(Plain-text document sources)

++++++++++

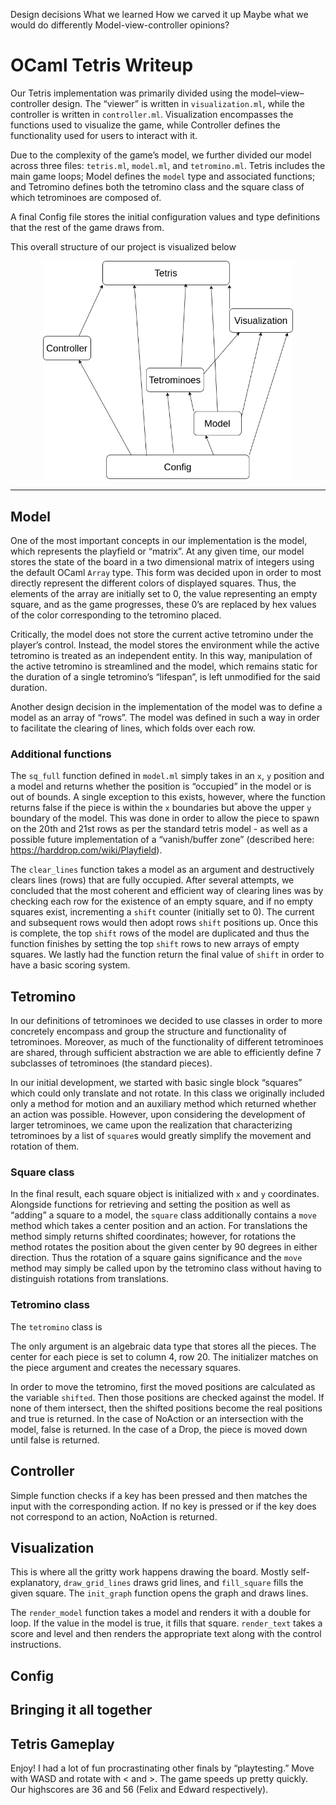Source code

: Design decisions
What we learned
How we carved it up
Maybe what we would do differently
Model-view-controller opinions?


# __OCaml Tetris Writeup__

Our Tetris implementation was primarily divided using the model–view–controller design. The “viewer” is written in `visualization.ml`, while the controller is written in `controller.ml`. Visualization encompasses the functions used to visualize the game, while Controller defines the functionality used for users to interact with it.

Due to the complexity of the game’s model, we further divided our model across three files: `tetris.ml`, `model.ml`, and `tetromino.ml`. Tetris includes the main game loops; Model defines the `model` type and associated functions; and Tetromino defines both the tetromino class and the square class of which tetrominoes are composed of.

A final Config file stores the initial configuration values and type definitions that the rest of the game draws from.

This overall structure of our project is visualized below
<div style="text-align:center">
   <img src="./Visualization.png" width="400px">
</div>

---

## Model

One of the most important concepts in our implementation is the model, which represents the playfield or “matrix”. At any given time, our model stores the state of the board in a two dimensional matrix of integers using the default OCaml `Array` type. This form was decided upon in order to most directly represent the different colors of displayed squares. Thus, the elements of the array are initially set to 0, the value representing an empty square, and as the game progresses, these 0’s are replaced by hex values of the color corresponding to the tetromino placed.

Critically, the model does not store the current active tetromino under the player’s control. Instead, the model stores the environment while the active tetromino is treated as an independent entity. In this way, manipulation of the active tetromino is streamlined and the model, which remains static for the duration of a single tetromino’s “lifespan”, is left unmodified for the said duration.

Another design decision in the implementation of the model was to define a model as an array of “rows”. The model was defined in such a way in order to facilitate the clearing of lines, which folds over each row.

### Additional functions

The `sq_full` function defined in `model.ml` simply takes in an `x`, `y` position and a model and returns whether the position is “occupied” in the model or is out of bounds. A single exception to this exists, however, where the function returns false if the piece is within the `x` boundaries but above the upper `y` boundary of the model. This was done in order to allow the piece to spawn on the 20th and 21st rows as per the standard tetris model - as well as a possible future implementation of a “vanish/buffer zone” (described here: https://harddrop.com/wiki/Playfield).

The `clear_lines` function takes a model as an argument and destructively clears lines (rows) that are fully occupied. After several attempts, we concluded that the most coherent and efficient way of clearing lines was by checking each row for the existence of an empty square, and if no empty squares exist, incrementing a `shift` counter (initially set to 0). The current and subsequent rows would then adopt rows `shift` positions up. Once this is complete, the top `shift` rows of the model are duplicated and thus the function finishes by setting the top `shift` rows to new arrays of empty squares. We lastly had the function return the final value of `shift` in order to have a basic scoring system.

## Tetromino

In our definitions of tetrominoes we decided to use classes in order to more concretely encompass and group the structure and functionality of tetrominoes. Moreover, as much of the functionality of different tetrominoes are shared, through sufficient abstraction we are able to efficiently define 7 subclasses of tetrominoes (the standard pieces).

In our initial development, we started with basic single block “squares” which could only translate and not rotate. In this class we originally included only a method for motion and an auxiliary method which returned whether an action was possible. However, upon considering the development of larger tetrominoes, we came upon the realization that characterizing tetrominoes by a list of `square`s would greatly simplify the movement and rotation of them.

### Square class

In the final result, each square object is initialized with `x` and `y` coordinates. Alongside functions for retrieving and setting the position as well as “adding” a square to a model, the `square` class additionally contains a `move` method which takes a center position and an action. For translations the method simply returns shifted coordinates; however, for rotations the method rotates the position about the given center by 90 degrees in either direction. Thus the rotation of a square gains significance and the `move` method may simply be called upon by the tetromino class without having to distinguish rotations from translations.

### Tetromino class

The `tetromino` class is

The only argument is an algebraic data type that stores all the pieces. The center for each piece is set to column 4, row 20. The initializer matches on the piece argument and creates the necessary squares.

In order to move the tetromino, first the moved positions are calculated as the variable `shifted`. Then those positions are checked against the model. If none of them intersect, then the shifted positions become the real positions and true is returned. In the case of NoAction or an intersection with the model, false is returned. In the case of a Drop, the piece is moved down until false is returned.

## Controller

Simple function checks if a key has been pressed and then matches the input with the corresponding action. If no key is pressed or if the key does not correspond to an action, NoAction is returned.

## Visualization

This is where all the gritty work happens drawing the board. Mostly self-explanatory, `draw_grid_lines` draws grid lines, and `fill_square` fills the given square. The `init_graph` function opens the graph and draws lines.

The `render_model` function takes a model and renders it with a double for loop. If the value in the model is true, it fills that square. `render_text` takes a score and level and then renders the appropriate text along with the control instructions.

## Config

## Bringing it all together

## Tetris Gameplay

Enjoy! I had a lot of fun procrastinating other finals by “playtesting.” Move with WASD and rotate with < and >. The game speeds up pretty quickly. Our highscores are 36 and 56 (Felix and Edward respectively).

++++++++++

## Required action
Copy the records above precisely, and leave every image out of the copy.

## Solution to this task
Source code

: Design decisions
What we learned
How we carved it up
Maybe what we would do differently
Model-view-controller opinions?


# __OCaml Tetris Writeup__

Our Tetris implementation was primarily divided using the model–view–controller design. The “viewer” is written in `visualization.ml`, while the controller is written in `controller.ml`. Visualization encompasses the functions used to visualize the game, while Controller defines the functionality used for users to interact with it.

Due to the complexity of the game’s model, we further divided our model across three files: `tetris.ml`, `model.ml`, and `tetromino.ml`. Tetris includes the main game loops; Model defines the `model` type and associated functions; and Tetromino defines both the tetromino class and the square class of which tetrominoes are composed of.

A final Config file stores the initial configuration values and type definitions that the rest of the game draws from.

This overall structure of our project is visualized below
<div style="text-align:center">
   <img src="./Visualization.png" width="400px">
</div>

---

## Model

One of the most important concepts in our implementation is the model, which represents the playfield or “matrix”. At any given time, our model stores the state of the board in a two dimensional matrix of integers using the default OCaml `Array` type. This form was decided upon in order to most directly represent the different colors of displayed squares. Thus, the elements of the array are initially set to 0, the value representing an empty square, and as the game progresses, these 0’s are replaced by hex values of the color corresponding to the tetromino placed.

Critically, the model does not store the current active tetromino under the player’s control. Instead, the model stores the environment while the active tetromino is treated as an independent entity. In this way, manipulation of the active tetromino is streamlined and the model, which remains static for the duration of a single tetromino’s “lifespan”, is left unmodified for the said duration.

Another design decision in the implementation of the model was to define a model as an array of “rows”. The model was defined in such a way in order to facilitate the clearing of lines, which folds over each row.

### Additional functions

The `sq_full` function defined in `model.ml` simply takes in an `x`, `y` position and a model and returns whether the position is “occupied” in the model or is out of bounds. A single exception to this exists, however, where the function returns false if the piece is within the `x` boundaries but above the upper `y` boundary of the model. This was done in order to allow the piece to spawn on the 20th and 21st rows as per the standard tetris model - as well as a possible future implementation of a “vanish/buffer zone” (described here: https://harddrop.com/wiki/Playfield).

The `clear_lines` function takes a model as an argument and destructively clears lines (rows) that are fully occupied. After several attempts, we concluded that the most coherent and efficient way of clearing lines was by checking each row for the existence of an empty square, and if no empty squares exist, incrementing a `shift` counter (initially set to 0). The current and subsequent rows would then adopt rows `shift` positions up. Once this is complete, the top `shift` rows of the model are duplicated and thus the function finishes by setting the top `shift` rows to new arrays of empty squares. We lastly had the function return the final value of `shift` in order to have a basic scoring system.

## Tetromino

In our definitions of tetrominoes we decided to use classes in order to more concretely encompass and group the structure and functionality of tetrominoes. Moreover, as much of the functionality of different tetrominoes are shared, through sufficient abstraction we are able to efficiently define 7 subclasses of tetrominoes (the standard pieces).

In our initial development, we started with basic single block “squares” which could only translate and not rotate. In this class we originally included only a method for motion and an auxiliary method which returned whether an action was possible. However, upon considering the development of larger tetrominoes, we came upon the realization that characterizing tetrominoes by a list of `square`s would greatly simplify the movement and rotation of them.

### Square class

In the final result, each square object is initialized with `x` and `y` coordinates. Alongside functions for retrieving and setting the position as well as “adding” a square to a model, the `square` class additionally contains a `move` method which takes a center position and an action. For translations the method simply returns shifted coordinates; however, for rotations the method rotates the position about the given center by 90 degrees in either direction. Thus the rotation of a square gains significance and the `move` method may simply be called upon by the tetromino class without having to distinguish rotations from translations.

### Tetromino class

The `tetromino` class is

The only argument is an algebraic data type that stores all the pieces. The center for each piece is set to column 4, row 20. The initializer matches on the piece argument and creates the necessary squares.

In order to move the tetromino, first the moved positions are calculated as the variable `shifted`. Then those positions are checked against the model. If none of them intersect, then the shifted positions become the real positions and true is returned. In the case of NoAction or an intersection with the model, false is returned. In the case of a Drop, the piece is moved down until false is returned.

## Controller

Simple function checks if a key has been pressed and then matches the input with the corresponding action. If no key is pressed or if the key does not correspond to an action, NoAction is returned.

## Visualization

This is where all the gritty work happens drawing the board. Mostly self-explanatory, `draw_grid_lines` draws grid lines, and `fill_square` fills the given square. The `init_graph` function opens the graph and draws lines.

The `render_model` function takes a model and renders it with a double for loop. If the value in the model is true, it fills that square. `render_text` takes a score and level and then renders the appropriate text along with the control instructions.

## Config

## Bringing it all together

## Tetris Gameplay

Enjoy! I had a lot of fun procrastinating other finals by “playtesting.” Move with WASD and rotate with < and >. The game speeds up pretty quickly. Our highscores are 36 and 56 (Felix and Edward respectively).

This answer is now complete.